_ACTIVITY_. Could the records be returned exactly, with the pictures left out?

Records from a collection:
┌────────

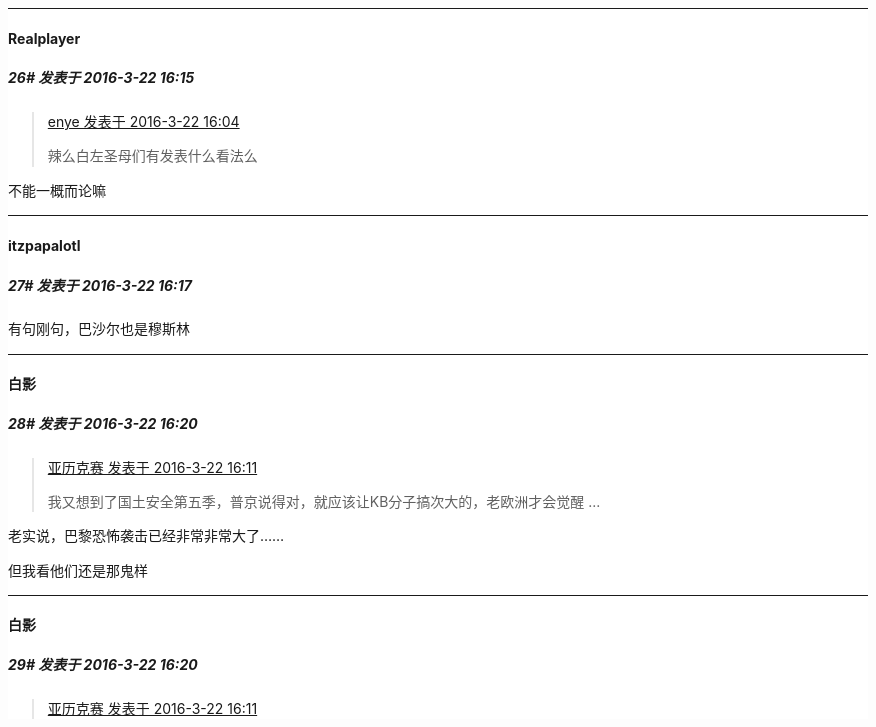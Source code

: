 -----

####  Realplayer  
##### 26#       发表于 2016-3-22 16:15



<blockquote><a href="httphttps://bbs.saraba1st.com/2b/forum.php?mod=redirect&amp;goto=findpost&amp;pid=31904505&amp;ptid=1227766" target="_blank">enye 发表于 2016-3-22 16:04</a>

辣么白左圣母们有发表什么看法么</blockquote>
不能一概而论嘛







-----

####  itzpapalotl  
##### 27#       发表于 2016-3-22 16:17




有句刚句，巴沙尔也是穆斯林







-----

####  白影  
##### 28#       发表于 2016-3-22 16:20



<blockquote><a href="httphttps://bbs.saraba1st.com/2b/forum.php?mod=redirect&amp;goto=findpost&amp;pid=31904593&amp;ptid=1227766" target="_blank">亚历克赛 发表于 2016-3-22 16:11</a>

我又想到了国土安全第五季，普京说得对，就应该让KB分子搞次大的，老欧洲才会觉醒 ...</blockquote>
老实说，巴黎恐怖袭击已经非常非常大了……


但我看他们还是那鬼样







-----

####  白影  
##### 29#       发表于 2016-3-22 16:20



<blockquote><a href="httphttps://bbs.saraba1st.com/2b/forum.php?mod=redirect&amp;goto=findpost&amp;pid=31904593&amp;ptid=1227766" target="_blank">亚历克赛 发表于 2016-3-22 16:11</a>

└────────

_SOLUTION TO THE EXERCISE_.
Source code

: -----

####  Realplayer  
##### 26#       发表于 2016-3-22 16:15



<blockquote><a href="httphttps://bbs.saraba1st.com/2b/forum.php?mod=redirect&amp;goto=findpost&amp;pid=31904505&amp;ptid=1227766" target="_blank">enye 发表于 2016-3-22 16:04</a>

辣么白左圣母们有发表什么看法么</blockquote>
不能一概而论嘛







-----

####  itzpapalotl  
##### 27#       发表于 2016-3-22 16:17




有句刚句，巴沙尔也是穆斯林







-----

####  白影  
##### 28#       发表于 2016-3-22 16:20



<blockquote><a href="httphttps://bbs.saraba1st.com/2b/forum.php?mod=redirect&amp;goto=findpost&amp;pid=31904593&amp;ptid=1227766" target="_blank">亚历克赛 发表于 2016-3-22 16:11</a>

我又想到了国土安全第五季，普京说得对，就应该让KB分子搞次大的，老欧洲才会觉醒 ...</blockquote>
老实说，巴黎恐怖袭击已经非常非常大了……


但我看他们还是那鬼样







-----

####  白影  
##### 29#       发表于 2016-3-22 16:20



<blockquote><a href="httphttps://bbs.saraba1st.com/2b/forum.php?mod=redirect&amp;goto=findpost&amp;pid=31904593&amp;ptid=1227766" target="_blank">亚历克赛 发表于 2016-3-22 16:11</a>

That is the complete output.